Le parallèle vient très vite à l'esprit des Rémois, et de l'historien Patrick Demouy, spécialiste de la cathédrale rémoise. Selon lui, l'expérience de Notre-Dame de Reims en 1914 prouve que l'on peut reconstruire la charpente dans un matériau différent du bois, plus léger et ininflammable.

Dans quelle mesure les incendies qu'ont connu les cathédrales de Reims et de Paris sont-ils similaires?

"L'incendie de la cathédrale de Paris nous rappelle malheureusement ce qu'a connu Reims par deux fois. La première en 1481, à la suite de plombiers qui ont mal éteint un réchaud, ce qui est assez comparable. Et la seconde en 1914 après les tirs de l'artillerie allemande. Dans les deux cas, la charpente en chêne a entièrement brûlé, mais la voute est restée intacte. C'est exactement le même cas dans l'incendie de Paris, où la voute brûle mais le monument résiste aux flammes."

"C'est pour cela qu'on a reconstruit ces grandes cathédrales avec des voutes de pierres, à cause des traumatismes que provoquaient les incendies récurrents dans l'histoire. De nombreuses cathédrales ont brûlé plusieurs fois."
 

 

Pourquoi avoir choisi le béton?

"On ne voulait pas d'un troisième incendie. 1481, 1914, ça suffit, la cathédrale ne brûlera plus. Et puis on avait des problèmes pour retrouver du bois dans notre région dévastée par la guerre, avec de nombreux impacts trouvés sur les arbres. Encore aujourd'hui se pose la question de trouver les énormes chênes nécessaires."

"Je ne sais pas ce que vont décider les monuments historiques, s'ils veulent refaire à l'identique ou utiliser de nouvelles technologies. D'ailleurs, pourquoi pas? Puisqu'on ne voit rien de l'extérieur, autant tirer parti des nouveaux matériaux, plus solides, plus résistants et ininflammables."
 
 

Paris pourrait donc s'inspirer de Reims?

"L'exemple de Reims a montré que l'on peut oser la nouveauté dans la restauration. Restituer extérieurement avec la plus grande fidélité possible ce qui a disparu. Mais pour ce qui est de la structure interne, s'adapter aux conditions économiques et technologiques du moment. Le béton n'est peut-être plus la solution. Un siècle plus tard, de nouveaux matériaux ont vu le jour… c'est aux futurs reconstructeurs de décider."

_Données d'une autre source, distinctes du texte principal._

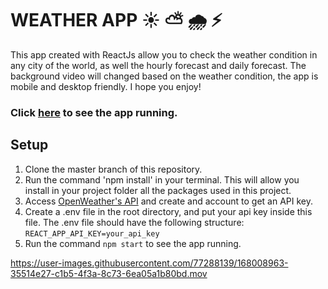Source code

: # WEATHER APP ☀️    ⛅️    🌧  ⚡️

This app created with ReactJs allow you to check the weather condition in any city of the world, as well the hourly forecast and daily forecast.
The background video will changed based on the weather condition, the app is mobile and desktop friendly. I hope you enjoy! 

### Click [here](https://fra-weather-app.netlify.app/) to see the app running.

## Setup
1. Clone the master branch of this repository.
2. Run the command 'npm install' in your terminal. This will allow you install in your project folder all the packages used in this project.
3. Access [OpenWeather's API](https://openweathermap.org) and create and account to get an API key.
4. Create a .env file in the root directory, and put your api key inside this file. The .env file should have the following structure: <br/>
   `REACT_APP_API_KEY=your_api_key`
5. Run the command `npm start` to see the app running.









https://user-images.githubusercontent.com/77288139/168008963-35514e27-c1b5-4f3a-8c73-6ea05a1b80bd.mov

A l'époque, c'est l'architecte Henri Deneux qui a fait ce choix. Il s'est inspiré d'un architecte du XVIe siècle, Philibert Delorme, déjà confronté au problème des bois trop courts. C'est comme un jeu Mecano : un assemblage de planche de béton, de 3-4 cm d'épaisseur et pas très longues, ce qui permet de les manipuler facilement. C'est relativement simple et artisanal.



"La charpente en béton est beaucoup plus légère avec des planches assez minces et beaucoup plus ouverte, puisqu'il n'y a pas, comme dans une charpente médiévale, tout ce système d'entraide et de grandes poutres transversales et horizontales."


Les voûtes sont quant à elles restées intactes?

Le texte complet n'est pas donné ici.